**HOW TO COMPLETE THIS TASK:** The word "於茲薦用" marks the lines to keep; find each one in the data and copy it.

Stored records

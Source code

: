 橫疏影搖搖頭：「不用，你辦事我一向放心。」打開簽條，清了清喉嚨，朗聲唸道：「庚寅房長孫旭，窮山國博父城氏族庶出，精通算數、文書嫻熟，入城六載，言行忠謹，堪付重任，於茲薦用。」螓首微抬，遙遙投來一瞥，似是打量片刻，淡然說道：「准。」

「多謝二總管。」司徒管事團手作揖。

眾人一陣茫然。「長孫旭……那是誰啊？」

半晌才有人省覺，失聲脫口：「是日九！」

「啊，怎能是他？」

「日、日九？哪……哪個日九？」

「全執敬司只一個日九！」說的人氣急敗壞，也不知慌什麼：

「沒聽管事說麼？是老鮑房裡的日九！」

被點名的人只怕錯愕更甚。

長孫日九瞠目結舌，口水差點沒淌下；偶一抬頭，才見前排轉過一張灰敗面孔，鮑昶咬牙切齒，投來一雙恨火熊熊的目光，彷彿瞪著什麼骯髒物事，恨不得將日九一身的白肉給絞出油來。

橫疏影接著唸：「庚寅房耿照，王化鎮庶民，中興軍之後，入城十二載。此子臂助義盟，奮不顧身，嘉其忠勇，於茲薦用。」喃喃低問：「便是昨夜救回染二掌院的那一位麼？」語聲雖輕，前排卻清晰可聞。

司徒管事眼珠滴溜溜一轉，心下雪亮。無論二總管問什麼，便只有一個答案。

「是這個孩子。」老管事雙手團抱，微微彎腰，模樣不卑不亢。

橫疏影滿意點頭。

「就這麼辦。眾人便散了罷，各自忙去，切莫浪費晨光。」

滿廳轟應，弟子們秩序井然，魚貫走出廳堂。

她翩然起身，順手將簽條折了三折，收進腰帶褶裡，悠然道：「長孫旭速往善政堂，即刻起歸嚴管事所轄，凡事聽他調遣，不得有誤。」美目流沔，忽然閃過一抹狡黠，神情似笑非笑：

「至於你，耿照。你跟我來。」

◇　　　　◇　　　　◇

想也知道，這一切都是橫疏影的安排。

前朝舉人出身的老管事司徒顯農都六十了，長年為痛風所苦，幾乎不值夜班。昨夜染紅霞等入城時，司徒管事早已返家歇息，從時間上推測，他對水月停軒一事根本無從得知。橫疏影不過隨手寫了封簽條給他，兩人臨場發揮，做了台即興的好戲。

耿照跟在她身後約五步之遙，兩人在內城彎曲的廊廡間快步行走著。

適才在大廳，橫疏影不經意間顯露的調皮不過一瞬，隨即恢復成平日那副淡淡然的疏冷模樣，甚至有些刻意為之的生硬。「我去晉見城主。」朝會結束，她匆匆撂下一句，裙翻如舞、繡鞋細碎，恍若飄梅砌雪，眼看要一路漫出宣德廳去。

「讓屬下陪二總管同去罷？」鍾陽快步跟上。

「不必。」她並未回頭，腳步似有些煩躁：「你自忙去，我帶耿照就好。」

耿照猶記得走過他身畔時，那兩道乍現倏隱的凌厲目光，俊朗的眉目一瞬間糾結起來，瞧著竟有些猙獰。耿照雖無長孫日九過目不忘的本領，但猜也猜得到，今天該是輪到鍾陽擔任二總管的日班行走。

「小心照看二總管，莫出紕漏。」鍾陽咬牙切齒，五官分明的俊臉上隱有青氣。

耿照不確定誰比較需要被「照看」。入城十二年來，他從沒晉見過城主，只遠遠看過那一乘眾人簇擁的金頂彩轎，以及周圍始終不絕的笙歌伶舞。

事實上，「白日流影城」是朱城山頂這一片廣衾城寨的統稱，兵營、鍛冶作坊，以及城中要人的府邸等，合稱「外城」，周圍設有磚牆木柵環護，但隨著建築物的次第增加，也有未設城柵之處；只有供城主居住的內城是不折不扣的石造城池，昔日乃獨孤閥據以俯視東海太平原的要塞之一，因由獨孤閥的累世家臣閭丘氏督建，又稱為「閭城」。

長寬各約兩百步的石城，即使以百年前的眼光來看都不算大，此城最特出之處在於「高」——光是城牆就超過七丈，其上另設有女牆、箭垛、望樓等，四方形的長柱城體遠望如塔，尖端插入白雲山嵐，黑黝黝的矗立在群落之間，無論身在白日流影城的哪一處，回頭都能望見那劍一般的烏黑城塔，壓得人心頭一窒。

**RESPONSE TO THE EXERCISE:**
: 橫疏影搖搖頭：「不用，你辦事我一向放心。」打開簽條，清了清喉嚨，朗聲唸道：「庚寅房長孫旭，窮山國博父城氏族庶出，精通算數、文書嫻熟，入城六載，言行忠謹，堪付重任，於茲薦用。」螓首微抬，遙遙投來一瞥，似是打量片刻，淡然說道：「准。」
橫疏影接著唸：「庚寅房耿照，王化鎮庶民，中興軍之後，入城十二載。此子臂助義盟，奮不顧身，嘉其忠勇，於茲薦用。」喃喃低問：「便是昨夜救回染二掌院的那一位麼？」語聲雖輕，前排卻清晰可聞。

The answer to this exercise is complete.